The current treatment strategy for rheumatoid arthritis has been formulated within the framework of the European League Against Rheumatism (EULAR) concept “Treatment to achieve the goal”. Methotrexate prescribed as soon as possible after verifying rheumatoid arthritis is recognized as a first-line drug that allows to achieve disease remission and prevent destructive changes in the joints. Long-term clinical experience of using methotrexate allowed to conclude that almost 30% patients with rheumatoid arthritis turn out to be resistant to such treatment, enforcing to change the basal anti-inflammatory therapy, shift to using targeted or genetically engineered biological drugs, so that timeframe to prevent disease progression can be irreversibly lost. In the last decade, genetic testing for drug therapy effectiveness has been gaining momentum based on individual features in functioning of enzyme systems which regulate various stages of drug biotransformation.
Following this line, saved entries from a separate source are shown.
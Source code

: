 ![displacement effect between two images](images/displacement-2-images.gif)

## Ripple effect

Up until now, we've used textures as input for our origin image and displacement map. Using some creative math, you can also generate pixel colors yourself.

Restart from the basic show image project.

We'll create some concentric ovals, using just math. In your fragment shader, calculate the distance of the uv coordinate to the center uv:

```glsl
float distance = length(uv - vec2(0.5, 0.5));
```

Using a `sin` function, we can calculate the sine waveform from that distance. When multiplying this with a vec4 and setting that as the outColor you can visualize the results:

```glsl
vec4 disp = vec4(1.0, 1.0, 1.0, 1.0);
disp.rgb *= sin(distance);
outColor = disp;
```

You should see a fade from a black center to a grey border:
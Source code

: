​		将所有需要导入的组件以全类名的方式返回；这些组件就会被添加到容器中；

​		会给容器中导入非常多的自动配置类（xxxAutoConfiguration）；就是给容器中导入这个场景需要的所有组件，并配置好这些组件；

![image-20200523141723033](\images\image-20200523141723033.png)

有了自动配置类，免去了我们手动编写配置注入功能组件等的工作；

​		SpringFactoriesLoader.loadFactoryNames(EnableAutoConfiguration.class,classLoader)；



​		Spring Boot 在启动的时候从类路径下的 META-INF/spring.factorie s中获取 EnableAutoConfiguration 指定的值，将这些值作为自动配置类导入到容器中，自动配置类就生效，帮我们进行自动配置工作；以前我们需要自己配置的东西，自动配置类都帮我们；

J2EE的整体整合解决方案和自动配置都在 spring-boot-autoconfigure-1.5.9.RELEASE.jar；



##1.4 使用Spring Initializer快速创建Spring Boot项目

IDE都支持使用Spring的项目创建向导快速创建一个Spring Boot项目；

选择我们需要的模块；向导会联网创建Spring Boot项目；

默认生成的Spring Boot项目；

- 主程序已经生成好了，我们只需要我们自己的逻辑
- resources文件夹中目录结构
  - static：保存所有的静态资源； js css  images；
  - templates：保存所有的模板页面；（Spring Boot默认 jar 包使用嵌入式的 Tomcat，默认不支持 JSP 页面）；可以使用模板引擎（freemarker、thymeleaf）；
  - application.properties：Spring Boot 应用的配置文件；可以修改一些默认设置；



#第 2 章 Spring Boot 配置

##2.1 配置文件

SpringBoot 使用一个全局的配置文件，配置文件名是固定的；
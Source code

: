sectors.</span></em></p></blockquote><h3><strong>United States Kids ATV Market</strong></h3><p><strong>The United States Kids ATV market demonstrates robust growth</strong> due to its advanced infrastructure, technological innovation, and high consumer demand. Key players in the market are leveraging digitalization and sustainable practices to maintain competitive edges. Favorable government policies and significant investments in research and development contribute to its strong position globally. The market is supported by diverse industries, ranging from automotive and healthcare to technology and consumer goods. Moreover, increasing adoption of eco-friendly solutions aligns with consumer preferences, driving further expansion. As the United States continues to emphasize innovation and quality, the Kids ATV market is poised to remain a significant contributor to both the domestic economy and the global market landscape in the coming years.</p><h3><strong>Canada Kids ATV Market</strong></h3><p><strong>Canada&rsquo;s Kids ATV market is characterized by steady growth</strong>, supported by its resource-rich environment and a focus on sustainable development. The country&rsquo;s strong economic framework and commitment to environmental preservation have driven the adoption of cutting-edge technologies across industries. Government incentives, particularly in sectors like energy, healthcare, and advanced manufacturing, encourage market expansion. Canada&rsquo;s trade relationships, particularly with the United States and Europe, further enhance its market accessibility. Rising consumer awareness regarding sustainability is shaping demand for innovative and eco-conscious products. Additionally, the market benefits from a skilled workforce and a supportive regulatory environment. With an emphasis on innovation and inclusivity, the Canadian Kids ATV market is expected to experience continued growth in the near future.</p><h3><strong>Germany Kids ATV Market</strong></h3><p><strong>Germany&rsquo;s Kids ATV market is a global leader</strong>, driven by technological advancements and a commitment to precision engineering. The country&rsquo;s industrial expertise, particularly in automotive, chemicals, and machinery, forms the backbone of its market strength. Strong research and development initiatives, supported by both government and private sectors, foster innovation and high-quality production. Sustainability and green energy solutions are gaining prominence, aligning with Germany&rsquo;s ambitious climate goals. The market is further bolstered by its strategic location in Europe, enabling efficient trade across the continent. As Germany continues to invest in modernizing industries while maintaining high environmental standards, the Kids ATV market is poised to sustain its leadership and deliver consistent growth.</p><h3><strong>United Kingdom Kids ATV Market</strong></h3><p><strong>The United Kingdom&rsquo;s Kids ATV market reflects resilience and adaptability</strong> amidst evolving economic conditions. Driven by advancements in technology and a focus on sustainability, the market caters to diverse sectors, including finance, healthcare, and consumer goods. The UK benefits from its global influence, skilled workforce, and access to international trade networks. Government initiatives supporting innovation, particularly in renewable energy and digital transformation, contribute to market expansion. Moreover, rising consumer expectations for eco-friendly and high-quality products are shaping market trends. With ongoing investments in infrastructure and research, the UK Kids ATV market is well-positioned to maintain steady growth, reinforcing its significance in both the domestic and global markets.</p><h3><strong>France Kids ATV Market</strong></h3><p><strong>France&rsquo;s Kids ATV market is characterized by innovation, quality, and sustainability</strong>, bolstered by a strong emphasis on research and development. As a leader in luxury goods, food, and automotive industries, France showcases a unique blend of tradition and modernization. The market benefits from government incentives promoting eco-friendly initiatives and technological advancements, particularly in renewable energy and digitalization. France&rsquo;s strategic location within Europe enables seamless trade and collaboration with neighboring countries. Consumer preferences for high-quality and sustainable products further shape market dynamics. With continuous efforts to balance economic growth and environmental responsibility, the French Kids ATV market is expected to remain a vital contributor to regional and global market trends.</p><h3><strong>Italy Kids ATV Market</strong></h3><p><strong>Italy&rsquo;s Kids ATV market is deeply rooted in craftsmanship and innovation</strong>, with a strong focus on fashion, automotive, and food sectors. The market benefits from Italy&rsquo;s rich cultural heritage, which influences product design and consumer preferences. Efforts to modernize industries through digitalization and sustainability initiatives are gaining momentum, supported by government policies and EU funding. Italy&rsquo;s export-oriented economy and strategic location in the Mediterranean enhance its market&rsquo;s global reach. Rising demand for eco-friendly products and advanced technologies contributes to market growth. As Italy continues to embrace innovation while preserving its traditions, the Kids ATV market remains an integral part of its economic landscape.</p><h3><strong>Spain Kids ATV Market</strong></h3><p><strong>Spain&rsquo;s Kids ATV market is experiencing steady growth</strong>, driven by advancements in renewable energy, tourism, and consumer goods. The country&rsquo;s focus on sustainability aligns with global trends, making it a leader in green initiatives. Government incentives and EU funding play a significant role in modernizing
To date, a personalized approach to treatment of rheumatoid arthritis may be implemented after examining more than a dozen of single nucleotide polymorphisms (SNPs) within the folate cycle genes responsible for metabolizing methotrexate as well as its mechanism of action. In our work, we attempted to test a relationship between therapeutic response (efficacy and resistance) to methotrexate and -401CT (rs 3758149) SNP in the GGH (gamma-glutamyl hydrolase) gene, which coordinates the processes of extracellular methotrexate transport. A groups patients consisted of 85 basic anti-inflammatory therapy-naïve patients diagnosed with rheumatoid arthritis, who were initially treated with methotrexate at a dose of 10 to 17.5 mg per week, with subsequently assessed therapeutic efficacy 6 months after the treatment onset based on dynamics in DAS28 index that allowed to identify groups of “responders” and “non-responders”. Next, all patients from select groups underwent molecular genetic typing for GGH-401CT SNP by using real-time polymerase chain reaction. Our study allowed to find that prevalence of the TT homozygous genotype (OR = 5.09; 95% CI 1.11- 23.3; p = 0.037) dominated in “methotrexate non-responders”, whereas “methotrexate responders” tended to have higher C allele frequency (OR = 0.54; 95% CI 0.27-1.01; p = 0.087), which allowed to identify them by genetic predictors of methotrexate therapeutic response in rheumatoid arthritis.